Saturday, October 10, 2020

The Hunger Games (2008)



The neighbourhood kid who watches me shoot hoops in the back alley and whose parents told her "He's a writer" tells me she's reading The Hunger Games ("again"), and do I know Suzanne? I tell her no, and she asks me if I have read the book. I tell her that in the days of air travel I saw the movie on the backseat of the person sitting in front of me, and she says the movie isn't as good. A couple days later a copy bagged in clear plastic hangs from my gate post.

At the moment I am on Page 115. Katniss, the narrator, has just found out her fellow District 12 tribute Peeta has chosen to train alone. Leading up to that, where Katniss came from (West Virginia?), how her father died in a mine explosion, the rebellion that happened before that (What incited it?), her skill as a hunter and gatherer, and the annual Hunger Games survival competition (broadcast throughout the kingdom? the dictatorship? the feudal oligarchy?).

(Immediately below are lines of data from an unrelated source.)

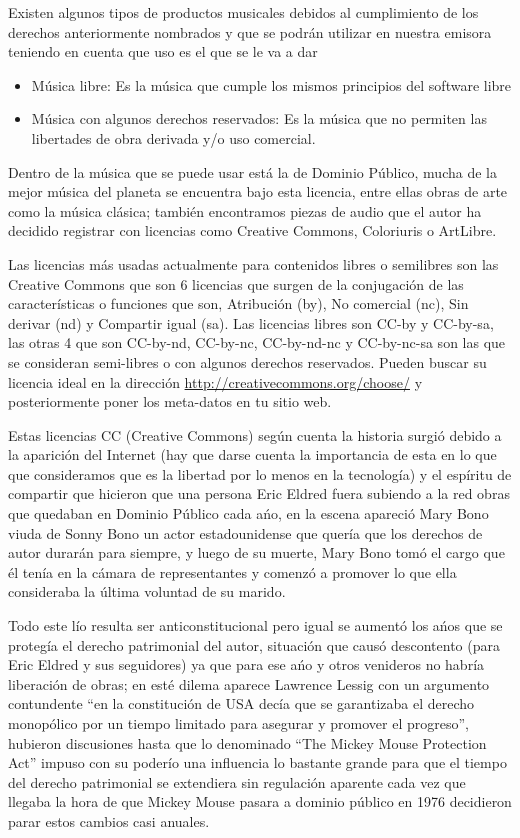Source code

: \begin{multicols}{2}
Existen algunos tipos de productos musicales debidos al cumplimiento de los derechos anteriormente nombrados y que se podrán utilizar en nuestra emisora teniendo en cuenta que uso es el que se le va a dar
\begin{itemize}
\item Música libre: Es la música que cumple los mismos principios del software libre
\item Música con algunos derechos reservados: Es la música que no permiten las libertades de obra derivada y/o uso comercial.
\end{itemize}
Dentro de la música que se puede usar está la de Dominio Público, mucha de la mejor música del planeta se encuentra bajo esta licencia, entre ellas obras de arte como la música clásica; también encontramos piezas de audio que el autor ha decidido registrar con licencias como Creative Commons, Coloriuris o ArtLibre.

Las licencias más usadas actualmente para contenidos libres o semilibres son las Creative Commons que son 6 licencias que surgen de la conjugación de las características o funciones que son, Atribución (by), No comercial (nc), Sin derivar (nd) y Compartir igual (sa). Las licencias libres\cite {ref2} son CC-by y CC-by-sa, las otras 4 que son CC-by-nd, CC-by-nc, CC-by-nd-nc y CC-by-nc-sa son las que se consideran semi-libres o con algunos derechos reservados. Pueden buscar su licencia ideal en la dirección \url{http://creativecommons.org/choose/} y posteriormente poner los meta-datos en tu sitio web.

Estas licencias CC (Creative Commons) según cuenta la historia surgió debido a la aparición del Internet (hay que darse cuenta la importancia de esta en lo que que consideramos que es la libertad por lo menos en la tecnología) y el espíritu de compartir que hicieron que una persona Eric Eldred fuera subiendo a la red obras que quedaban en Dominio Público cada ańo, en la escena apareció Mary Bono viuda de Sonny Bono un actor estadounidense que quería que los derechos de autor durarán para siempre, y luego de su muerte, Mary Bono tomó el cargo que él tenía en la cámara de representantes y comenzó a promover lo que ella consideraba la última voluntad de su marido.

Todo este lío resulta ser anticonstitucional pero igual se aumentó los ańos que se protegía el derecho patrimonial del autor, situación que causó descontento (para Eric Eldred y sus seguidores) ya que para ese ańo y otros venideros no habría liberación de obras; en esté dilema aparece Lawrence Lessig con un argumento contundente ``en la constitución de USA decía que se garantizaba el derecho monopólico por un tiempo limitado para asegurar y promover el progreso'', hubieron discusiones hasta que lo denominado ``The Mickey Mouse Protection Act''\cite {ref3} impuso con su poderío una influencia lo bastante grande para que el tiempo del derecho patrimonial se extendiera sin regulación aparente cada vez que llegaba la hora de que Mickey Mouse pasara a dominio público\cite {ref4} en 1976 decidieron parar estos cambios casi anuales. 


\end{multicols}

Katniss is a futuristic subject, yet her temperament is contemporary. She is angry, fatalistic, sarcastic, mistrusting and intolerant. Parents are generally weak or cruel people. The state is fixed and does not have her best interests at heart. In preparation for the Hunger Games she and her fellow tributes are given makeovers ("styled" to attract sponsors), which she seems to enjoy. Same too with how that translates televisually, which, despite her sensitivity to the natural world of hunting and gathering, she seems to know quite a lot about.